**What needs to be done**
Write only the number of lines below in which "they" occurs.
++++++
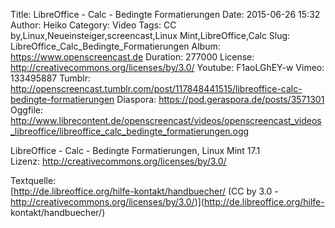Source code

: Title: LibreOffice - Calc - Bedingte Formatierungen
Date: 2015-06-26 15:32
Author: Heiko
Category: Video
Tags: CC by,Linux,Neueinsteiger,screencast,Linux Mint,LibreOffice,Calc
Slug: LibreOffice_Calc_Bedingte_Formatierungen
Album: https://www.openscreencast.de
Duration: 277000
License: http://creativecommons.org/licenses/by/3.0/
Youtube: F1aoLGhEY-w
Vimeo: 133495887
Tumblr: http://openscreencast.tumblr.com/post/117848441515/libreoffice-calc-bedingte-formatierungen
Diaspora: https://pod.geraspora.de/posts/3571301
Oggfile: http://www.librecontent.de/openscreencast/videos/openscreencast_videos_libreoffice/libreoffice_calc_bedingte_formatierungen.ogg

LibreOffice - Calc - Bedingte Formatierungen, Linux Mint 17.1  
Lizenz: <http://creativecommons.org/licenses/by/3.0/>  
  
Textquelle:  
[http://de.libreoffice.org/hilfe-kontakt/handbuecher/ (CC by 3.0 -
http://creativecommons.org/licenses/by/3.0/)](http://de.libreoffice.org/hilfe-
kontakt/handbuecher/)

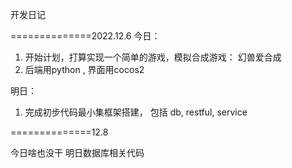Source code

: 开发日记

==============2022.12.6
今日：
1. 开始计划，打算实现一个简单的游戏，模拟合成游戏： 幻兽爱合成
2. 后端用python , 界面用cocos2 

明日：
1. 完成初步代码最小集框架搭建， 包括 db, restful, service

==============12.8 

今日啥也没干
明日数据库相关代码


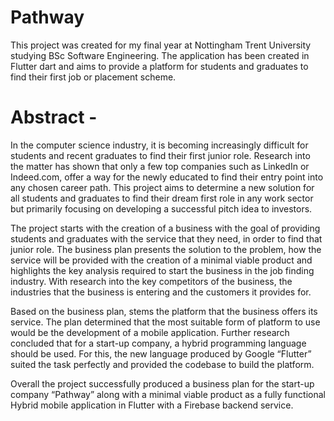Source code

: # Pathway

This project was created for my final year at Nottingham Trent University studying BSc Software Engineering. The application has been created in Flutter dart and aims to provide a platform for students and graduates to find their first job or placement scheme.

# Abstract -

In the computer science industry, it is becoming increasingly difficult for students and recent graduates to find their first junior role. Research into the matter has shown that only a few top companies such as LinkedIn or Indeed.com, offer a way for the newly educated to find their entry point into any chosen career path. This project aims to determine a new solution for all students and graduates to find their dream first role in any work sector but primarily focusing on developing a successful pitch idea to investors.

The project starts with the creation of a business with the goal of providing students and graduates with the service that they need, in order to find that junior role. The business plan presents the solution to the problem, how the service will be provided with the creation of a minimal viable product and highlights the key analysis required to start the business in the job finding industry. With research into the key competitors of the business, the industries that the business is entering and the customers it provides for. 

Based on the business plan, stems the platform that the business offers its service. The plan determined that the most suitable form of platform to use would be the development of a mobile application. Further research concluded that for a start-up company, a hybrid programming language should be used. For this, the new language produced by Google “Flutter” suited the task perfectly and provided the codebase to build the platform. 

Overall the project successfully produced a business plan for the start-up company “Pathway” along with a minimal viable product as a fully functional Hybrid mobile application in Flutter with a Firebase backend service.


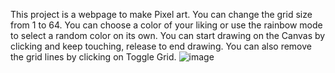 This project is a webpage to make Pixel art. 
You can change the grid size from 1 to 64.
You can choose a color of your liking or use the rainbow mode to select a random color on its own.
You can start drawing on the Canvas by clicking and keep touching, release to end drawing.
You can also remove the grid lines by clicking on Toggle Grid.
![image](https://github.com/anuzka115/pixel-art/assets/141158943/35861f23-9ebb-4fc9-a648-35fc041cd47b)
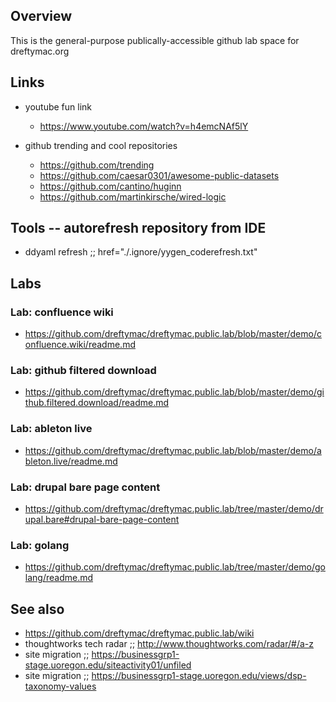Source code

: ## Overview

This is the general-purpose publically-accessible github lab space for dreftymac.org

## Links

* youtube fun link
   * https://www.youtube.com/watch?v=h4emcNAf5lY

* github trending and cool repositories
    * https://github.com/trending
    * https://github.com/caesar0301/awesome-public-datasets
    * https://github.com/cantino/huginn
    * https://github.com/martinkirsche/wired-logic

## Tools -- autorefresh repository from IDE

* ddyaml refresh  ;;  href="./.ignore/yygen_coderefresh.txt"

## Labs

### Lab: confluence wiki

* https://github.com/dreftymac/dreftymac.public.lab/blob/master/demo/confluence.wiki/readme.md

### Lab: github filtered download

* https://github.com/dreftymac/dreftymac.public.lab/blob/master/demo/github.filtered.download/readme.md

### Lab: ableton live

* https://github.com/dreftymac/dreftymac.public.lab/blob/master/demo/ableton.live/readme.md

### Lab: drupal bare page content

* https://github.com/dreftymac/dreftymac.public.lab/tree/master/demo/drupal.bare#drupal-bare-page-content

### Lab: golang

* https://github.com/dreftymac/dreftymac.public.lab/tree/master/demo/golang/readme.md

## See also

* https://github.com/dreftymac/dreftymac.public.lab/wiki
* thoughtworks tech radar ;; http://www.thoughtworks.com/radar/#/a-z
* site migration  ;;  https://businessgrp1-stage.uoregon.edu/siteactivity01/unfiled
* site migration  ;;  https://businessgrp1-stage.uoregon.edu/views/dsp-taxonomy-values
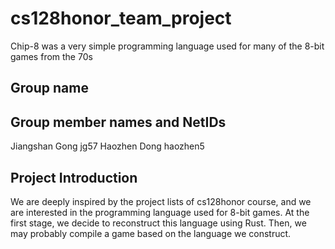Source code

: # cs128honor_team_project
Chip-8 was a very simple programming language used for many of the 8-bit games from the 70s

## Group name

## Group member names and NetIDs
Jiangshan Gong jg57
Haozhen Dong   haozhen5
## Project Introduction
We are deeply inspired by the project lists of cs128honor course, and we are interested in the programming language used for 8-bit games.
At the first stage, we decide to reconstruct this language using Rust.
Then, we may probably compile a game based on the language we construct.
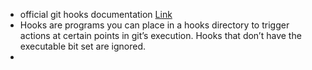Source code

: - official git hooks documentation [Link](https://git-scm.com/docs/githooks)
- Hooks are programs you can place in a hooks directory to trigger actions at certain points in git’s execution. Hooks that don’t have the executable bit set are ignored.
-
++++++
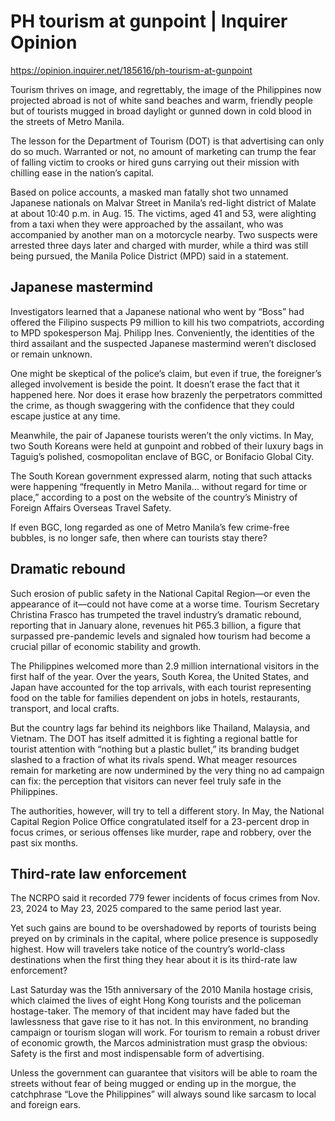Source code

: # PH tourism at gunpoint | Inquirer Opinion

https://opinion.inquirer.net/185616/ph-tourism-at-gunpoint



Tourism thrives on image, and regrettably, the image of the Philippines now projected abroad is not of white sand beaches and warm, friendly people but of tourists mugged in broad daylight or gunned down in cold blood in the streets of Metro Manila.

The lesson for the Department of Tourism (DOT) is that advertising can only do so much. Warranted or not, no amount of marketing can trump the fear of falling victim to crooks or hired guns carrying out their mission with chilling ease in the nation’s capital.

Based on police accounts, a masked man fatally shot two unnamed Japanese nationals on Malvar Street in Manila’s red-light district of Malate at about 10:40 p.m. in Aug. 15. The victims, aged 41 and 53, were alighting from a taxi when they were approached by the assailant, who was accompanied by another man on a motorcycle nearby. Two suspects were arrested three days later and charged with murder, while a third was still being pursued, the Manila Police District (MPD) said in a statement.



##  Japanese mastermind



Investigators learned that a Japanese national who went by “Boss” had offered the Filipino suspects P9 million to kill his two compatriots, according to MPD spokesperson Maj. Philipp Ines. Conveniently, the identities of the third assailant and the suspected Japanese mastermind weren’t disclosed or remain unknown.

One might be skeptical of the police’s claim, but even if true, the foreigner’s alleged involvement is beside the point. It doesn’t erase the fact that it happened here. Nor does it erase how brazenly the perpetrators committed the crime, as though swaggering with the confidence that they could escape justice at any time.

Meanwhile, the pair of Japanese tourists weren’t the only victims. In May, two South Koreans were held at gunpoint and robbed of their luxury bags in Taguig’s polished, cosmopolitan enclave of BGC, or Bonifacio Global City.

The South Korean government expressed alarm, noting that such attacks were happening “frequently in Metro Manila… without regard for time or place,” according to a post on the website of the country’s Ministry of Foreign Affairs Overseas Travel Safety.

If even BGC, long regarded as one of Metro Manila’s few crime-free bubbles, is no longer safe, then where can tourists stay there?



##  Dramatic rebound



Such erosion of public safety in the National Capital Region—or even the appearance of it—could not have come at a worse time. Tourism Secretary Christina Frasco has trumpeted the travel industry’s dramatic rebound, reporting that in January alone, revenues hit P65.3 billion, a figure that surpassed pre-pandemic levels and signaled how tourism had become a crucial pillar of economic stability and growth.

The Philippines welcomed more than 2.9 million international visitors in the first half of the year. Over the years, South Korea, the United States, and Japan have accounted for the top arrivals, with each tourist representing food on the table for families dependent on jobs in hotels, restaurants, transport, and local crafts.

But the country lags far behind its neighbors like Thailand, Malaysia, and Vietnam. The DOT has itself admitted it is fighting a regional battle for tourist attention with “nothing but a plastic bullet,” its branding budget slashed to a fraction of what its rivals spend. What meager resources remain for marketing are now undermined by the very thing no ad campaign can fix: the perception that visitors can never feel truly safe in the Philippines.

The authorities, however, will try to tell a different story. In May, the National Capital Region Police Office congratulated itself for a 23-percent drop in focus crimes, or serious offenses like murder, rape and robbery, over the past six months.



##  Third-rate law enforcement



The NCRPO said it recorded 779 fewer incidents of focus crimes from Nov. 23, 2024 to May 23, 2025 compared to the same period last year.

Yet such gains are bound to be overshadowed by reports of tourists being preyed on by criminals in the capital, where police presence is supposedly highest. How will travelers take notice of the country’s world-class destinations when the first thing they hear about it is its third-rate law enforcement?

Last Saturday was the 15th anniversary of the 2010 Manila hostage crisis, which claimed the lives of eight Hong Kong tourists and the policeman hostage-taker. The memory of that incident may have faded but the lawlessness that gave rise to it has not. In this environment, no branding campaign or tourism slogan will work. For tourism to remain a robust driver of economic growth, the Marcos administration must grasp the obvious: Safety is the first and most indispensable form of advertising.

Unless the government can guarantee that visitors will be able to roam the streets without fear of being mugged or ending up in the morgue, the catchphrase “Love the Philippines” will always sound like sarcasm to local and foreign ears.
++++++
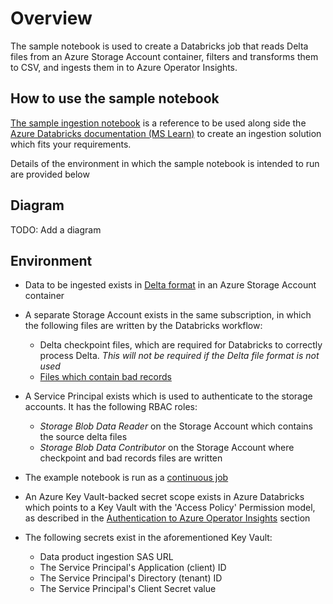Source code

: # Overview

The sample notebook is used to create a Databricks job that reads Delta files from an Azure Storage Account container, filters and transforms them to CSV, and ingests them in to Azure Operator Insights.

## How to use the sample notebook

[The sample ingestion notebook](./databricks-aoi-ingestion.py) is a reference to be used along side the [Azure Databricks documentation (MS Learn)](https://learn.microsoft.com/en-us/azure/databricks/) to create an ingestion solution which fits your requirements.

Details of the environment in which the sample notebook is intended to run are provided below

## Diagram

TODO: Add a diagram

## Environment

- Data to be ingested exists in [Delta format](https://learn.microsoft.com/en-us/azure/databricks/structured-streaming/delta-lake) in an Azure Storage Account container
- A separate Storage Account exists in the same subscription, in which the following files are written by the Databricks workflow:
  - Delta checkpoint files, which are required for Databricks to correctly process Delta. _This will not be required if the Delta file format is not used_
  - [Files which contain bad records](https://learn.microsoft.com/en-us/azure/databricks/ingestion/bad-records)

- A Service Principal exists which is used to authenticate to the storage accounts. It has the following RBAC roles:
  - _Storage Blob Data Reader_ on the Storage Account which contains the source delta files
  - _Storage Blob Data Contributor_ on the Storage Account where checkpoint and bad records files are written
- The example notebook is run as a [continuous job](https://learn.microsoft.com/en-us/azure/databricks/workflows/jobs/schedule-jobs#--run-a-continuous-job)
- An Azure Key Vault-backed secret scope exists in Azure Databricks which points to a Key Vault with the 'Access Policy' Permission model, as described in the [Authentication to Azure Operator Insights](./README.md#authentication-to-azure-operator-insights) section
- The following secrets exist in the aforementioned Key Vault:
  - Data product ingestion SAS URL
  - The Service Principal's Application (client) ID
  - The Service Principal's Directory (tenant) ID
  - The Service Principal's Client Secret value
++++++
**Task output**
4